En la sobremesa de Le Monde, en el Broadway más apacible, frente a Columbia Universiy, comienzo a practicar mi deporte favorito, tener razón. Y mientras abrumo a mis amigos con los argumentos lógicos que desmontan su argumentos y apuntalan los míos, me da por pensar, sé muy bien por qué, en esos jugadores que, en Madison Square Park y en otras plazas neoyorquinas, esperan a quien se decida a echar con ellos una partida de ajedrez a cambio de unos dólares.
            ¿A qué me voy a dedicar, dentro de pocos años, cuando me llegue la jubilación y ya no tenga alumnos y todos mis amigos se hayan aburrido de discutir conmigo? Creo que crearé un club de debates en cualquier café y ofreceré una cantidad sustanciosa a quien consiga rebatirme. Ni siquiera me importará defender unas veces una opinión y otras la contraria.
            "Tendrás que pagar mucho", me dice mi amigo, "porque acabas fatigando a cualquiera; yo creo que el exceso de razones te impide entrar en razón".

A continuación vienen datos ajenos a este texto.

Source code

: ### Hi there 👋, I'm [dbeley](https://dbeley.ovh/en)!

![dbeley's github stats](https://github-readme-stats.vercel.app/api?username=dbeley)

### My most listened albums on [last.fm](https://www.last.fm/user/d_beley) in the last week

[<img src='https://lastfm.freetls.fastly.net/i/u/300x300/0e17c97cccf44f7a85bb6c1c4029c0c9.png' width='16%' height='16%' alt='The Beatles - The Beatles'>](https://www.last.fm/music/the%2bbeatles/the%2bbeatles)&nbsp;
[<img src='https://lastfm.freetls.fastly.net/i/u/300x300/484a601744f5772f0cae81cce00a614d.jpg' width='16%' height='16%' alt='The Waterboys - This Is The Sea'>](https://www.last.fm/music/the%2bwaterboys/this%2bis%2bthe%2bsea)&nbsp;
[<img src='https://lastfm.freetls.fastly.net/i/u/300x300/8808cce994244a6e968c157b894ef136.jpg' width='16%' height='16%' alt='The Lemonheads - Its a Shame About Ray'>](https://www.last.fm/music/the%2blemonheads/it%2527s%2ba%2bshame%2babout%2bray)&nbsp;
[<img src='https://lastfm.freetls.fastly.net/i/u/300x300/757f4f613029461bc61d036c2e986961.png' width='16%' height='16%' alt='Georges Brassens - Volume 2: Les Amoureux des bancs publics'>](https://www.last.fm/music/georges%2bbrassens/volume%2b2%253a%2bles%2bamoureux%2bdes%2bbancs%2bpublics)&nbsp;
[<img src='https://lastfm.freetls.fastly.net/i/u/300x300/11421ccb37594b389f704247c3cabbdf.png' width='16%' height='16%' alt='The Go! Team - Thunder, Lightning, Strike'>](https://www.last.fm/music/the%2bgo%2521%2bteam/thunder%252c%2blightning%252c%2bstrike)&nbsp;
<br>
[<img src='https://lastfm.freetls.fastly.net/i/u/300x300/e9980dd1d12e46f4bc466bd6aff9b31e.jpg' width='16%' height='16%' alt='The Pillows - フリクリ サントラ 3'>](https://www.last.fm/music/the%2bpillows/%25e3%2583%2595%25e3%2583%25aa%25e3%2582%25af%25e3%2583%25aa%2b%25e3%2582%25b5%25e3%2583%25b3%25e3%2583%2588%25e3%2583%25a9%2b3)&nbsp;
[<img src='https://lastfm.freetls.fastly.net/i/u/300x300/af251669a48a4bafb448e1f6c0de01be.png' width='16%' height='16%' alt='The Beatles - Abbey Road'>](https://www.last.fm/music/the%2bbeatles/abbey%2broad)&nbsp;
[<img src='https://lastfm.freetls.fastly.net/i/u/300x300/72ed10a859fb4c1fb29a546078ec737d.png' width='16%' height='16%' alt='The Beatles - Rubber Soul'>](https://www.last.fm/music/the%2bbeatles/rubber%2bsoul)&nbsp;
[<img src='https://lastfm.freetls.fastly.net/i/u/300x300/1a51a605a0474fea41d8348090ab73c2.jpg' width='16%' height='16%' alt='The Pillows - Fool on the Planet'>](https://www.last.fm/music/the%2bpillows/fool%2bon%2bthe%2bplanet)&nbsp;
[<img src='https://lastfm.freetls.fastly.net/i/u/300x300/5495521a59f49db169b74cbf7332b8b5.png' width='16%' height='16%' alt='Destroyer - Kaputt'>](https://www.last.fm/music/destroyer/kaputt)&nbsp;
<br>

            Pienso luego en ello mientras caminamos por San Juan el Divino, bajo los dos prodigiosos dragones que esta Semana Santa adornan la nave central. "¿Qué es más importante tener amigos o tener razón?", me pregunto. Y yo sé de sobra que lo primero, pero me puede la tentación de demostrar siempre que soy más listo que nadie, como si no supiera de sobra que no lo soy siempre (solo casi siempre).